C&L, CICA, Industry News

National Class 1 Special Purpose Vehicle (SPV) Notice

If crane operators meet requirements, travel permits are no longer required for travelling in Queensland.

A joint collaboration between the Crane Industry Council of Australia (CICA), the Local Government Association of Queensland (LGAQ), and the National Heavy Vehicle Regulator (NHVR) in 2016/17, resulted in all Queensland council road managers (excluding a few remote councils in far north Queensland) consenting to the National Class 1 Special Purpose Vehicles Notice.

This means that crane operators meeting requirements of the notice no longer require permits when travelling in Queensland, unless access is needed within a restricted area (often a restricted structure).

2019 – Queensland SPV Network Development

Following the success of the 2016/17 collaboration, the LGAQ, CICA and the NHVR are collaborating once again, this time with a focus on the development of networks for all-terrain cranes (a vehicle type of SPVs). With the NHVR’s Return of Delegations project likely to transition the responsibility for issuing permits from the Department of Transport and Main Roads (TMR) back to the NHVR before the end of 2019, the development of networks for SPVs is vital in ensuring a smooth transition.

To assist councils in understanding the benefits and risks involved in the movement of SPVs, the LGAQ facilitated 12 Heavy Vehicle Workshops throughout Queensland. These workshops were attended by 40 different councils and over 100 council officers.

The agenda included technical engineering information about SPVs (impacts on pavements/structures and conditions of operation) and a presentation from CICA representative David “Chalky” White, who was able to provide an operator’s perspective.

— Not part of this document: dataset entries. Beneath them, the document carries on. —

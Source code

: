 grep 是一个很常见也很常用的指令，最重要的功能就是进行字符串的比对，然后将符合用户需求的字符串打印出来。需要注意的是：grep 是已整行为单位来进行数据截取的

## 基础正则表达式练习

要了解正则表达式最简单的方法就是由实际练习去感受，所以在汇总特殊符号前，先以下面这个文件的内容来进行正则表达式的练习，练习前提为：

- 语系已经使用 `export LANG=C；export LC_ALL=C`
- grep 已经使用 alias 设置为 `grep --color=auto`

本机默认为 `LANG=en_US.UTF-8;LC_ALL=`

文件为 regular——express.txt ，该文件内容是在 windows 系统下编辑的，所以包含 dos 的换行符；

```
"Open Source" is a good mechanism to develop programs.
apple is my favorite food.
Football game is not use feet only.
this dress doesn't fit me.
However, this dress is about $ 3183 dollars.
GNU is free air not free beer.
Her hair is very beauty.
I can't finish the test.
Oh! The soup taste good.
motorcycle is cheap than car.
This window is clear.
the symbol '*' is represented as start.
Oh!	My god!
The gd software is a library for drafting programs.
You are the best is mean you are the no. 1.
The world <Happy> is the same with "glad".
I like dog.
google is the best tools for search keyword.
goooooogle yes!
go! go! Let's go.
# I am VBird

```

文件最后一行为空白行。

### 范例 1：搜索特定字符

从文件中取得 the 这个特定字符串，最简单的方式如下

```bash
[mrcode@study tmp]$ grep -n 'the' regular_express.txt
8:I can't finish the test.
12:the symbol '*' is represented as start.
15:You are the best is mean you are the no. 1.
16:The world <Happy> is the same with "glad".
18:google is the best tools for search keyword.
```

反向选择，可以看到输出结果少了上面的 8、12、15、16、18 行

To date, 18 councils have provided access by exclusion to certain categories of all-terrain cranes, with many of the other attending councils currently investigating how they can assist the SPV industry, whilst ensuring any impacts on their network are safely managed.

The work to date demonstrates the importance of collaboration and how sharing information, knowledge and raising issues constructively can lead to achieving shared objectives such as; increased/safer access for industry and reduction in administrative burden on councils, while ensuring vulnerable council assets are protected.